Des pièces et des montages, chacun piloté par un tableur : on change une valeur, on recalcule, les plans suivent. Avec les calculs et les erreurs qui vont avec.
L'état est dit franchement : entre un modèle qui n'a jamais rencontré la machine et un meuble monté dans le jardin, il y a toute la différence.
Changeur d'outil automatique à billes pour broche ER20. Le modèle est gelé, l'impression est partie. La note de calcul détaille pourquoi la saillie des billes vaut 1,20 mm et pas autre chose.
2000 × 700 × 2000 mm, poteaux de 90 mm. Assemblages à tenons et mortaises, entièrement pilotés par le tableur : 99 cotes, et changer l'une d'elles redimensionne la pièce.
Armoire de jardin paramétrique, 1900 × 900 × 900 mm en panneau de 18 mm. Cent vingt paramètres, une feuille de débit engendrée avec le modèle.
Jupe d'aspiration pour la broche Ø80, amovible d'un geste.
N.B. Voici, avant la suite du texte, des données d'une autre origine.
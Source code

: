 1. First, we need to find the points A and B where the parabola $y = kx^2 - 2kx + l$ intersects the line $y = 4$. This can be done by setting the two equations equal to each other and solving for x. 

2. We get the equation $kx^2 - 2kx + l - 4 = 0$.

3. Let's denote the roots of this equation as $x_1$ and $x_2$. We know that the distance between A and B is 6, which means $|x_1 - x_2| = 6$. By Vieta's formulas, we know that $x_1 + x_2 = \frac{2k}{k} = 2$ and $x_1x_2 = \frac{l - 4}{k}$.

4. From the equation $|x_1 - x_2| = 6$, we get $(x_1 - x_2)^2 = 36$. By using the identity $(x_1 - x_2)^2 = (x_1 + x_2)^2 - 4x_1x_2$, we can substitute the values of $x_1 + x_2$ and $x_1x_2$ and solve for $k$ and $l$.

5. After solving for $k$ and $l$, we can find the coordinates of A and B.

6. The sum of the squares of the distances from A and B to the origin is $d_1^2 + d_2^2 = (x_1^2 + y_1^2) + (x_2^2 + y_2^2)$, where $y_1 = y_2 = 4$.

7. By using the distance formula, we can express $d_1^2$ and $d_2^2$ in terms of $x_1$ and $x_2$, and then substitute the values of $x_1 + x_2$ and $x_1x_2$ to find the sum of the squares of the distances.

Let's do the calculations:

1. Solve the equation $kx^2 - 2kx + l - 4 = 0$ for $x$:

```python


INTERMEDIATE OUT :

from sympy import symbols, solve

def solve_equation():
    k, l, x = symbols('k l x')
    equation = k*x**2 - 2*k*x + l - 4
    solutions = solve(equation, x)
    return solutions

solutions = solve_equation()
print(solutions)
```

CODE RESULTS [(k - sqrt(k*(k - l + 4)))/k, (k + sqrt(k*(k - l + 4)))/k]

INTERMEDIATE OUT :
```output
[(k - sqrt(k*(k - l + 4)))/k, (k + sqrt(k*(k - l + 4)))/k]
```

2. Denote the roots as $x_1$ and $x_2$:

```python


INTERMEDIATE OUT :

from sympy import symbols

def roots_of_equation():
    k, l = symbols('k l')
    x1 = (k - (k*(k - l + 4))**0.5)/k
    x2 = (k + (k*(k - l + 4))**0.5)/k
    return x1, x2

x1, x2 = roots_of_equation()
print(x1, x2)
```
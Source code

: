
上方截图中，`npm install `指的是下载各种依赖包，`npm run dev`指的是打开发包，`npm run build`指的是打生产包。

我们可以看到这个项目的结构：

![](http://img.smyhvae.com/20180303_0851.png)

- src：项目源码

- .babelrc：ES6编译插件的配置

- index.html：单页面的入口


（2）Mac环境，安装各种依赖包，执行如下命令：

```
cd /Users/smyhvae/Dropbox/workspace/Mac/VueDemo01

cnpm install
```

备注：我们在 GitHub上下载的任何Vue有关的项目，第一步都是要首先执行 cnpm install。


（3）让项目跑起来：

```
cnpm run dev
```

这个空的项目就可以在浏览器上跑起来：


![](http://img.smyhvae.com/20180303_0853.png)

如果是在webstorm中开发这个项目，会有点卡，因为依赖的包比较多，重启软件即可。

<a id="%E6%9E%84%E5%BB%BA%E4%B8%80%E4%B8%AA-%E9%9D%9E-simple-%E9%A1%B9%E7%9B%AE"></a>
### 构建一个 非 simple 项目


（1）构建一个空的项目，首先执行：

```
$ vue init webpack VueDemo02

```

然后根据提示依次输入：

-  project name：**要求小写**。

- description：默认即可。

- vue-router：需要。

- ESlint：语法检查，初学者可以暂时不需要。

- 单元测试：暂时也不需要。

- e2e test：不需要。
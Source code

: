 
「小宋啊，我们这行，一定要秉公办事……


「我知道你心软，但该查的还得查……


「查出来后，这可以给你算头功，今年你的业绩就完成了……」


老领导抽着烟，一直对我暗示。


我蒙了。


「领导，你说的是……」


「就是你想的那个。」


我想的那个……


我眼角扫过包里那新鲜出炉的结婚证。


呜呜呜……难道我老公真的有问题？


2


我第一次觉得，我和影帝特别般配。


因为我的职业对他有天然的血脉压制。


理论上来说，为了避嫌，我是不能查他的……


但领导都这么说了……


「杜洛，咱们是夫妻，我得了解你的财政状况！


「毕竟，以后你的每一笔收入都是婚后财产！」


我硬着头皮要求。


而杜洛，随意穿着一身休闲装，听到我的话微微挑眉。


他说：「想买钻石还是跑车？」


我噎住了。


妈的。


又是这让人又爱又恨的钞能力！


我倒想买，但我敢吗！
Le modèle est complet et les contrôles passent, mais rien n'a été imprimé ni monté : l'ensemble n'a jamais rencontré la machine, et une cote reste à confirmer. Il n'a donc pas de page ici — il n'y a rien à montrer qui existe.
Elles sont lues à la génération dans le tableur du document FreeCAD de chaque projet. Pour le meuble et la tonnelle, le script Python ne porte que des valeurs de départ — le fichier le dit lui-même : « une fois le document construit, la vérité est dans le tableur ». Une cote absente ou calculée par formule arrête la génération plutôt que de sortir un chiffre approximatif.